Mardi 24 septembre. J’appelle l’assistante de l’hématologue. Je lui lis le mot de mon médecin, lui donne les résultats de mes analyses.
Patientez deux secondes, s’il vous plait.
… Qu’ont-ils tous avec ma patience ????
Le professeur pourra vous recevoir vendredi 27 septembre à 9h30.
Je ne savais pas ce vendredi 27 septembre 2019, qu’une fois encore, j’allais changer de vie… Le 27 septembre, j’ai appris que j’avais vraisemblablement une maladie rare : une thrombocytémie essentielle. Je me suis recroquevillée quelques jours. Le temps de… Le temps de je ne sais plus quoi… Cela me semble si lointain. C’était pourtant il y a un peu plus d’un mois…
Le 4 octobre 2019… un nouvel aller-retour à Neuilly, pour savoir si le traitement a déjà porté ses fruits. C’est raté ! Chou blanc. Nada. Zéro pointé…
"Je vais vous mettre sous Hydréa à raison d’un cachet matin et soir, et vous allez faire faire des perfusions de fer dès que possible."
Hydréa : le mot qui tue. Le mot de trop. Je serre les dents. J’suis pas si con… j’ai regardé sur internet comment ça se soignait la thrombocytémie. Ça ne se soigne pas. Ce n’est pas mortel, mais on doit vivre avec. Et quand il le faut, on met les malades sous Hydréa. Hydréa, c’est de la chimio orale… De la chimio… rien que ça. Et merdeeeeeeee… Je ne dis rien. Je range mon ordonnance. Je me casse de la clinique en regardant mes pieds. Je rejoins ma voiture en regardant mes pieds. Ne pas pleurer. Ne pas craquer. Je regarde mes pieds. Démarrer. Quitter Neuilly. Filer sur l’autoroute. Rouler vite, encore plus vite, toujours plus vite ! Je m’en fous si je me fais gauler par un radar. J’expliquerai aux keufs que moi je vais me gober de la chimio alors leurs points en moins et leur amende, ils peuvent se les foutre… Je roule. Puis j’appelle Céline. Ma Céline à moi, celle qui sait ce que c’est que la chimio. Elle a testé avant moi. En perfusion, elle. Moi, ce ne sont que ces cachetons ! Je lui raconte. Je pleure. Je lui raconte. Je pleure.

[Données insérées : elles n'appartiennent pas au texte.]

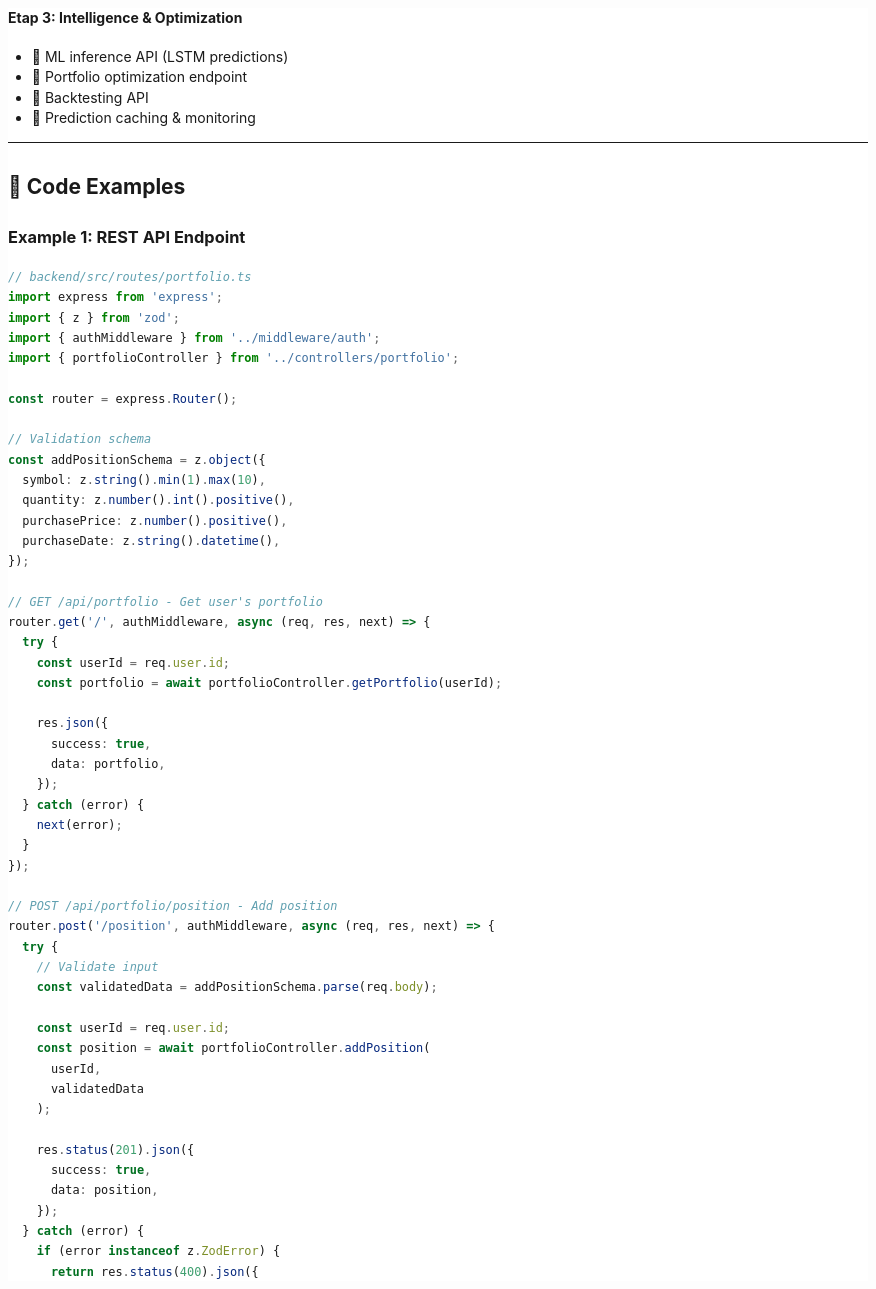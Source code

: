 #### Etap 3: Intelligence & Optimization
- 🤖 ML inference API (LSTM predictions)
- 🤖 Portfolio optimization endpoint
- 🤖 Backtesting API
- 🤖 Prediction caching & monitoring

---

## 🎨 Code Examples

### Example 1: REST API Endpoint

```typescript
// backend/src/routes/portfolio.ts
import express from 'express';
import { z } from 'zod';
import { authMiddleware } from '../middleware/auth';
import { portfolioController } from '../controllers/portfolio';

const router = express.Router();

// Validation schema
const addPositionSchema = z.object({
  symbol: z.string().min(1).max(10),
  quantity: z.number().int().positive(),
  purchasePrice: z.number().positive(),
  purchaseDate: z.string().datetime(),
});

// GET /api/portfolio - Get user's portfolio
router.get('/', authMiddleware, async (req, res, next) => {
  try {
    const userId = req.user.id;
    const portfolio = await portfolioController.getPortfolio(userId);

    res.json({
      success: true,
      data: portfolio,
    });
  } catch (error) {
    next(error);
  }
});

// POST /api/portfolio/position - Add position
router.post('/position', authMiddleware, async (req, res, next) => {
  try {
    // Validate input
    const validatedData = addPositionSchema.parse(req.body);

    const userId = req.user.id;
    const position = await portfolioController.addPosition(
      userId,
      validatedData
    );

    res.status(201).json({
      success: true,
      data: position,
    });
  } catch (error) {
    if (error instanceof z.ZodError) {
      return res.status(400).json({
```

Pourquoi ? Pourquoi moi ? Pourquoi une maladie rare, dis, tu sais toi pourquoi ? Dis, tu sais pourquoi je n’ai pas un cancer du sein comme ce que tu as eu ? Tu sais pourquoi il fallut que je tombe sur le truc qui touche une personne sur cent mille à tout péter ?
…
Je hoquette.
…
Tu ne pouvais pas faire comme tout le monde, enfin ! Pas toi ! A personne exceptionnelle, maladie exceptionnelle !
Des mots magiques. Les mots magiques de mon amie Céline. Une amie coup de foudre. Vous savez, Céline, cette immense nana (elle doit mesurer au moins tout ça de centimètres, mais vachement plus que moi qui n’en affiche que 156,5) qui a de l’or dans les doigts et fait des chapeaux de fées, qui a un cœur plus grand que l’univers et des mots magiques qui m’ont redonné le sourire. Ses mots, je me les répète quand j’ai un petit coup de mou…
J’ai séché mes larmes. J’ai souri. J’ai ralenti. Je suis rentrée chez moi. Puis… j’ai commencé mon voyage en Thrombocytémie.